__What needs to be done__: Narrow the data below down to the lines containing "class".

=== Information ===

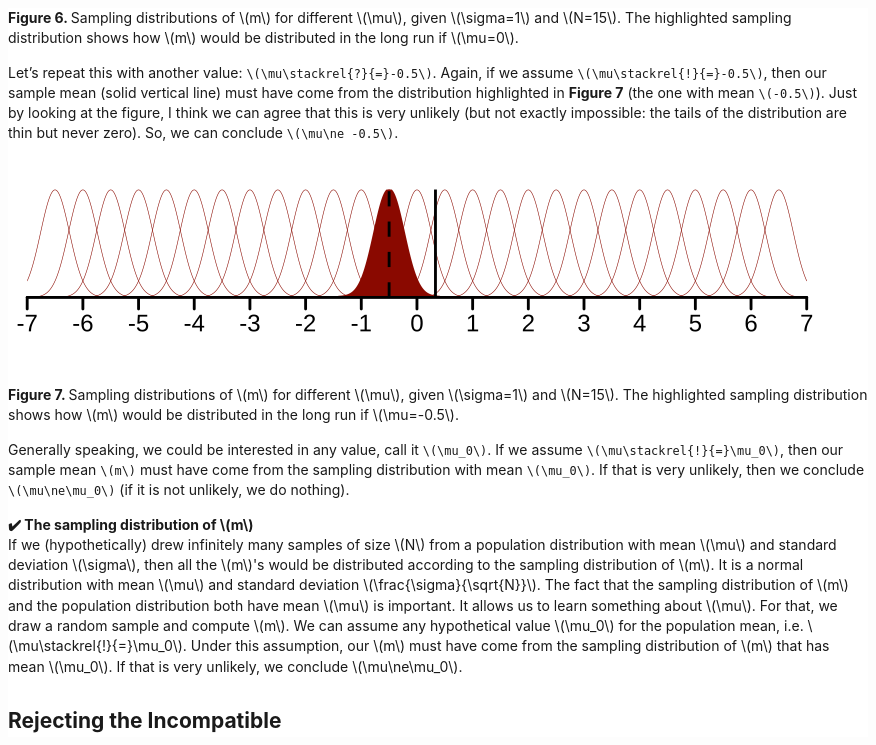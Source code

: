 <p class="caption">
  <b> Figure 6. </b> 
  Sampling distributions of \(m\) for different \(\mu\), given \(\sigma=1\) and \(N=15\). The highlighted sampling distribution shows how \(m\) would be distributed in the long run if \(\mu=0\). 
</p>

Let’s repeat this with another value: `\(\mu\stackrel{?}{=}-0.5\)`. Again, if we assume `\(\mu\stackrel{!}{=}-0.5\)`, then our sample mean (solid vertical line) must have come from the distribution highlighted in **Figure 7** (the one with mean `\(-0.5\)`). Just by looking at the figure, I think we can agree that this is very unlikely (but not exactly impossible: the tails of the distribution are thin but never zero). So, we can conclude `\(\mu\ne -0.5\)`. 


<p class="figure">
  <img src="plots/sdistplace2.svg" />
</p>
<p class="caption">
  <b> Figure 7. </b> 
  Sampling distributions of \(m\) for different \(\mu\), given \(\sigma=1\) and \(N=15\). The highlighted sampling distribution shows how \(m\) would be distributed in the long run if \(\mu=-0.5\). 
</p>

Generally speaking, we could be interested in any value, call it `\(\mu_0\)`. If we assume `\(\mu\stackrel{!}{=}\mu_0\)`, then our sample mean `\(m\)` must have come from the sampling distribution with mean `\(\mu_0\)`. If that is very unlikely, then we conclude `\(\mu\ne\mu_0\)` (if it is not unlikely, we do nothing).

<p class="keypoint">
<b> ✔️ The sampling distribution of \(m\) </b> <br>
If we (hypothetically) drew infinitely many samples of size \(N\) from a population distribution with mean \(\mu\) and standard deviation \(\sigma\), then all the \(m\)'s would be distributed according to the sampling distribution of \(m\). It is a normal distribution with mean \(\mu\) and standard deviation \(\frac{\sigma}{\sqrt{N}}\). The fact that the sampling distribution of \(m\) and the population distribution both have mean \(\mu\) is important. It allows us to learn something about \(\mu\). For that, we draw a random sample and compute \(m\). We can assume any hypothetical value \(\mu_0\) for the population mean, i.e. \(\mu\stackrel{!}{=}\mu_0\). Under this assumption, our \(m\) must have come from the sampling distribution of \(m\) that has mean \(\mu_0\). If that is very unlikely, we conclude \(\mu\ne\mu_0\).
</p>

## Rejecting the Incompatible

===

__Written answer__:
: <p class="caption">
<p class="figure">
<p class="caption">
<p class="keypoint">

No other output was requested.